Gannon hopes her class will help students find something they are passionate about, but she also hopes to get her students accustomed to facing challenges and failure.

“For so much of your high school career, you’ve been told that failure is not okay,” Gannon said. “But in my class, I want you to fail a ton. Because the more you fail in the beginning, the quicker you’ll be able to create something really amazing at the end.”

Gannon’s hopes seemed to have reached the right audience, for senior Peyton Meinhardt came to realize the beauty of imperfection.

“I came into PSP a little hesitant about how I would accomplish my goals but learned that with a willingness to adapt to failure, a big difference can be made,” Meinhardt said.

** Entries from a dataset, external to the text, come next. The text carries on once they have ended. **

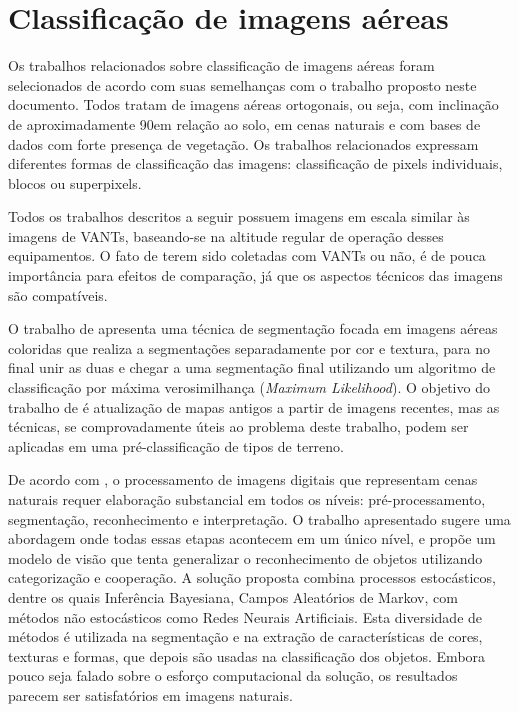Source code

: 
\section{Classificação de imagens aéreas}\label{sec:trClassificacao}

Os trabalhos relacionados sobre classificação de imagens aéreas foram selecionados de acordo com suas semelhanças com o trabalho proposto neste documento. Todos tratam de imagens aéreas ortogonais, ou seja, com inclinação de aproximadamente 90\degree em relação ao solo, em cenas naturais e com bases de dados com forte presença de vegetação. Os trabalhos relacionados expressam diferentes formas de classificação das imagens: classificação de pixels individuais, blocos ou superpixels.

Todos os trabalhos descritos a seguir possuem imagens em escala similar às imagens de VANTs, baseando-se na altitude regular de operação desses equipamentos. O fato de terem sido coletadas com VANTs ou não, é de pouca importância para efeitos de comparação, já que os aspectos técnicos das imagens são compatíveis.

O trabalho de  apresenta uma técnica de segmentação focada em imagens aéreas coloridas que realiza a segmentações separadamente por cor e textura, para no final unir as duas e chegar a uma segmentação final utilizando um algoritmo de classificação por máxima verosimilhança (\textit{Maximum Likelihood}). O objetivo do trabalho de  é atualização de mapas antigos a partir de imagens recentes, mas as técnicas, se comprovadamente úteis ao problema deste trabalho, podem ser aplicadas em uma pré-classificação de tipos de terreno.

De acordo com , o processamento de imagens digitais que representam cenas naturais requer elaboração substancial em todos os níveis: pré-processamento, segmentação, reconhecimento e interpretação. O trabalho apresentado sugere uma abordagem onde todas essas etapas acontecem em um único nível, e propõe um modelo de visão que tenta generalizar o reconhecimento de objetos utilizando categorização e cooperação.  A solução proposta combina processos estocásticos, dentre os quais Inferência Bayesiana, Campos Aleatórios de Markov, com métodos não estocásticos como Redes Neurais Artificiais. Esta diversidade de métodos é utilizada na segmentação e na extração de características de cores, texturas e formas, que depois são usadas na classificação dos objetos. Embora pouco seja falado sobre o esforço computacional da solução, os resultados parecem ser satisfatórios em imagens naturais.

Meinhardt created Ginger Roots, which is an organization dedicated to helping those in poverty create simple meals using miscellaneous ingredients distributed by food banks. Beginning the project in October 2022, Meinhardt worked diligently in order to make a difference. She’s discovered that taking this class will pay dividends in the future.

PSP taught me how to present confidently and succinctly,” Meinhardt said. “I learned how to think outside of the box in order to come up with creative solutions to complex issues.”

When Meinhardt graduates, she will take the skills learned in the class to college, as she will be majoring in business and entrepreneurship at Villanova University. Her project will continue to live on after graduation, as she is seeking to pass her project on to a mother and daughter from the National Charity League.

Senior Devan Reynard had a similar experience; he jumped into the field of business with no prior knowledge. 

“My grandpa was almost scammed, so I wanted to do something to help the senior citizen community become more prepared,” Reynard said.

Although Reynard faced many challenges and failures, in the end, he successfully created a website to help protect the elderly from scams. The website will always be up and running, so even when Reynard is off in college, his project will continue to make a positive impact within the community.

“[PSP] has shown me there are more little issues in the world than [what] meets the eye for the perspective on the [broader] world question[s],” Reynard said.